Following World War II when penicillin became widely available, the men remained untreated and some remained unaware that a treatment existed that might help them. Amazingly, the study continued until 1972 when Peter Buxton, a USPHS official who was frustrated at having his ethical concerns about the study ignored by more senior USPHS officials, alerted reporters who subsequently published exposés of the study in the New York Times and the Washington Star. Public outrage generated by these articles prompted the USPHS to terminate the study in 1972. In 2000, on behalf of the United States government, President Clinton formally apologized to the few Tuskegee research subjects remaining alive.¹⁵

The Willowbrook State School hepatitis study involved the purposeful induction of hepatitis A virus (and other enteric pathogens) in institutionalized mentally retarded children. The goal of the study was to understand the spread of enteric pathogens within institutions and thereby reduce the risk of hepatitis spread through institutionalized patients, a serious medical problem in all such institutions. Although Saul Krugman, one of the principal investigators, later explained that parental consent for the study had been obtained, the extent to which the children’s parents were informed of risks or alternatives was a point of criticism and remains unclear.¹⁶

The Jewish Chronic Disease Hospital of Brooklyn cancer study, spearheaded in 1964 by Chester Southam, a noted Memorial Sloan-Kettering Cancer Center investigator, involved the injection of live cancer cells into 22 hospitalized patients without their knowledge to study the immunology of cancer.
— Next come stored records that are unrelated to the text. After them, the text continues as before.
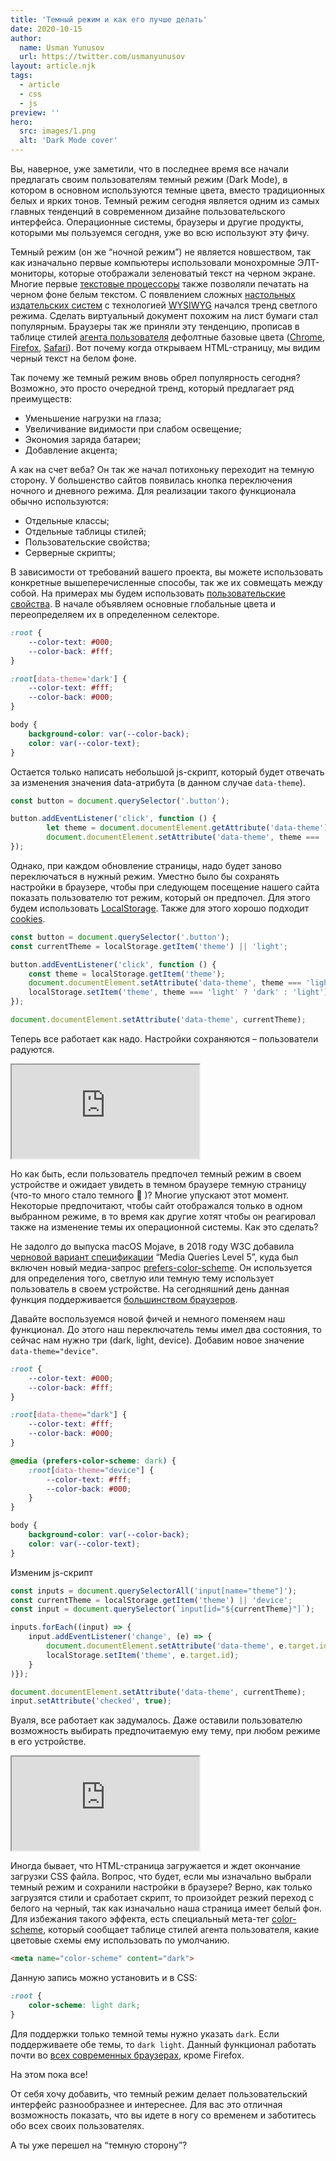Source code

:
 ```yaml
---
title: 'Темный режим и как его лучше делать'
date: 2020-10-15
author:
  name: Usman Yunusov
  url: https://twitter.com/usmanyunusov
layout: article.njk
tags:
  - article
  - css
  - js
preview: ''
hero:
  src: images/1.png
  alt: 'Dark Mode cover'
---
```


Вы, наверное, уже заметили, что в последнее время все начали предлагать своим пользователям темный режим (Dark Mode), в котором в основном используются темные цвета, вместо традиционных белых и ярких тонов. Темный режим сегодня является одним из самых главных тенденций в современном дизайне пользовательского интерфейса. Операционные системы, браузеры и другие продукты, которыми мы пользуемся сегодня, уже во всю используют эту фичу.

Темный режим (он же “ночной режим”) не является новшеством, так как изначально первые компьютеры использовали монохромные ЭЛТ-мониторы, которые отображали зеленоватый текст на черном экране. Многие первые [текстовые процессоры](https://ru.wikipedia.org/wiki/%D0%A2%D0%B5%D0%BA%D1%81%D1%82%D0%BE%D0%B2%D1%8B%D0%B9_%D0%BF%D1%80%D0%BE%D1%86%D0%B5%D1%81%D1%81%D0%BE%D1%80) также позволяли печатать на черном фоне белым текстом. С появлением сложных [настольных издательских систем](https://ru.wikipedia.org/wiki/%D0%9D%D0%B0%D1%81%D1%82%D0%BE%D0%BB%D1%8C%D0%BD%D0%B0%D1%8F_%D0%B8%D0%B7%D0%B4%D0%B0%D1%82%D0%B5%D0%BB%D1%8C%D1%81%D0%BA%D0%B0%D1%8F_%D1%81%D0%B8%D1%81%D1%82%D0%B5%D0%BC%D0%B0) с технологией [WYSIWYG](https://ru.wikipedia.org/wiki/WYSIWYG.) начался тренд светлого режима. Сделать виртуальный документ похожим на лист бумаги стал популярным. Браузеры так же приняли эту тенденцию, прописав в таблице стилей [агента пользователя](https://developer.mozilla.org/ru/docs/%D0%A1%D0%BB%D0%BE%D0%B2%D0%B0%D1%80%D1%8C/User_agent) дефолтные базовые цвета ([Chrome](https://chromium.googlesource.com/chromium/blink/+/master/Source/core/css/html.css), [Firefox](https://dxr.mozilla.org/mozilla-central/source/layout/style/res/html.css), [Safari](https://trac.webkit.org/browser/trunk/Source/WebCore/css/html.css)). Вот почему когда открываем HTML-страницу, мы видим черный текст на белом фоне.

Так почему же темный режим вновь обрел популярность сегодня? Возможно, это просто очередной тренд, который предлагает ряд преимуществ:

- Уменьшение нагрузки на глаза;
- Увеличивание видимости при слабом освещение;
- Экономия заряда батареи;
- Добавление акцента;

А как на счет веба? Он так же начал потихоньку переходит на темную сторону. У большенство сайтов появилась кнопка переключения ночного и дневного режима. Для реализации такого функционала обычно используются: 

- Отдельные классы;
- Отдельные таблицы стилей;
- Пользовательские  свойства;
- Серверные скрипты;

В зависимости от требований вашего проекта, вы можете использовать конкретные вышеперечисленные способы, так же их совмещать между собой. На примерах мы будем использовать [пользовательские свойства](https://www.w3.org/TR/css-variables-1/). В начале объявляем основные глобальные цвета и переопределяем их в определенном селекторе.

```css
:root {
	--color-text: #000;
	--color-back: #fff;
}

:root[data-theme='dark'] {
	--color-text: #fff;
	--color-back: #000;
}

body {
	background-color: var(--color-back);
	color: var(--color-text);
}
```

Остается только написать небольшой js-скрипт, который будет отвечать за изменения значения data-атрибута (в данном случае `data-theme`).

```js
const button = document.querySelector('.button');

button.addEventListener('click', function () {
		let theme = document.documentElement.getAttribute('data-theme');
		document.documentElement.setAttribute('data-theme', theme === 'dark' ? 'light' : 'dark');
});
```

Однако, при каждом обновление страницы, надо будет заново переключаться в нужный режим. Уместно было бы сохранять настройки в браузере, чтобы при следующем посещение нашего сайта показать пользователю тот режим, который он предпочел. Для этого будем использовать [LocalStorage](https://developer.mozilla.org/ru/docs/Web/API/Window/localStorage). Также для этого хорошо подходит [сookies](https://ru.wikipedia.org/wiki/Cookie).

```js
const button = document.querySelector('.button');
const currentTheme = localStorage.getItem('theme') || 'light';

button.addEventListener('click', function () {
    const theme = localStorage.getItem('theme'); 
    document.documentElement.setAttribute('data-theme', theme === 'light' ? 'dark' : 'light');
    localStorage.setItem('theme', theme === 'light' ? 'dark' : 'light');
});

document.documentElement.setAttribute('data-theme', currentTheme);
```

Теперь все работает как надо. Настройки сохраняются – пользователи радуются.

<iframe src="https://codepen.io/usmanyunusov/embed/preview/Exyagjv" title="Пример работы на CodePen."></iframe>

Но как быть, если пользователь предпочел темный режим в своем устройстве и ожидает увидеть в темном браузере темную страницу (что-то много стало темного 🙂 )? Многие упускают этот момент. Некоторые предпочитают, чтобы сайт отображался только в одном выбранном режиме, в то время как другие хотят чтобы он реагировал также на изменение темы их операционной системы. Как это сделать?

Не задолго до выпуска macOS Mojave, в 2018 году W3C добавила [черновой вариант спецификации](https://github.com/w3c/csswg-drafts/commit/bc456b739e20ad55b4cfa2684277fc646c4a0afc#diff-991dd8d5d2f1acaf819b5c26d8b3f99eR660) “Media Queries Level 5”, куда был включен новый медиа-запрос [prefers-color-scheme](https://www.w3.org/TR/mediaqueries-5/#prefers-color-scheme). Он используется для определения того, светлую или темную тему использует пользователь в своем устройстве. На сегодняшний день данная функция поддерживается [большинством браузеров](https://caniuse.com/?search=prefers-color-scheme).

Давайте воспользуемся новой фичей и немного поменяем наш функционал. До этого наш переключатель темы имел два состояния, то сейчас нам нужно три (dark, light, device). Добавим новое значение `data-theme="device"`.

```css
:root {
    --color-text: #000;
    --color-back: #fff;
}

:root[data-theme="dark"] {
    --color-text: #fff;
    --color-back: #000;
}

@media (prefers-color-scheme: dark) {
    :root[data-theme="device"] {
        --color-text: #fff;
        --color-back: #000;
    }
}

body {
    background-color: var(--color-back);
    color: var(--color-text);
}
```

Изменим js-скрипт

```js
const inputs = document.querySelectorAll('input[name="theme"]');
const currentTheme = localStorage.getItem('theme') || 'device';
const input = document.querySelector(`input[id="${currentTheme}"]`);

inputs.forEach((input) => {
	input.addEventListener('change', (e) => {
		document.documentElement.setAttribute('data-theme', e.target.id);
		localStorage.setItem('theme', e.target.id);
	}
)});

document.documentElement.setAttribute('data-theme', currentTheme);
input.setAttribute('checked', true);
```

Вуаля, все работает как задумалось. Даже оставили пользователю возможность выбирать предпочитаемую ему тему, при любом режиме в его устройстве.

<iframe src="https://codepen.io/usmanyunusov/embed/preview/JjKoRWv" title="Пример работы на CodePen."></iframe>

Иногда бывает, что HTML-страница загружается и ждет окончание загрузки CSS файла. Вопрос, что будет, если мы изначально выбрали темный режим и сохранили настройки в браузере? Верно, как только загрузятся стили и сработает скрипт, то произойдет резкий переход с белого на черный, так как изначально наша страница имеет белый фон. Для избежания такого эффекта, есть специальный мета-тег [color-scheme](https://www.w3.org/TR/css-color-adjust-1/#color-scheme-prop), который сообщает таблице стилей агента пользователя, какие цветовые схемы ему использовать по умолчанию.

```html
<meta name="color-scheme" content="dark">
```

Данную запись можно установить и в CSS:

```css
:root {
	color-scheme: light dark;
}
```

Для поддержки только темной темы нужно указать `dark`. Если поддерживаете обе темы, то `dark light`.  Данный функционал работать почти во [всех современных браузерах](https://caniuse.com/?search=name%3A%20color-scheme), кроме Firefox.

На этом пока все!

От себя хочу добавить, что темный режим делает пользовательский интерфейс разнообразнее и интереснее. Для вас это отличная возможность показать, что вы идете в ногу со временем и заботитесь обо всех своих пользователях.

А ты уже перешел на “темную сторону”?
Patients were told that they would receive injections of a “cell suspension” but the word “cancer” was omitted because Southam believed that the chance that these cells actually would produce a cancer was minimal and he feared that the word “cancer” would frighten patients unnecessarily. Some staff physicians refused to participate because they believed it was wrong. When a member of the hospital board of directors learned of the research, he sued to have it stopped. The cessation of the research was accomplished through the resulting publicity.¹⁷

Without comparison, the medical experiments provoking the greatest worldwide public outrage were the infamous human experiments conducted during the Third Reich. These sadistic medical studies were carried out by German physicians on victims of Nazi death camps, with no attempt to obtain consent and, remarkably, with no reluctance on the part of the physicians.¹⁸ Worldwide horror and disgust provoked by public reporting of these experiments and the unspeakable suffering of their victims led to the development of codes of research ethics, beginning with the Nuremberg Code of 1947.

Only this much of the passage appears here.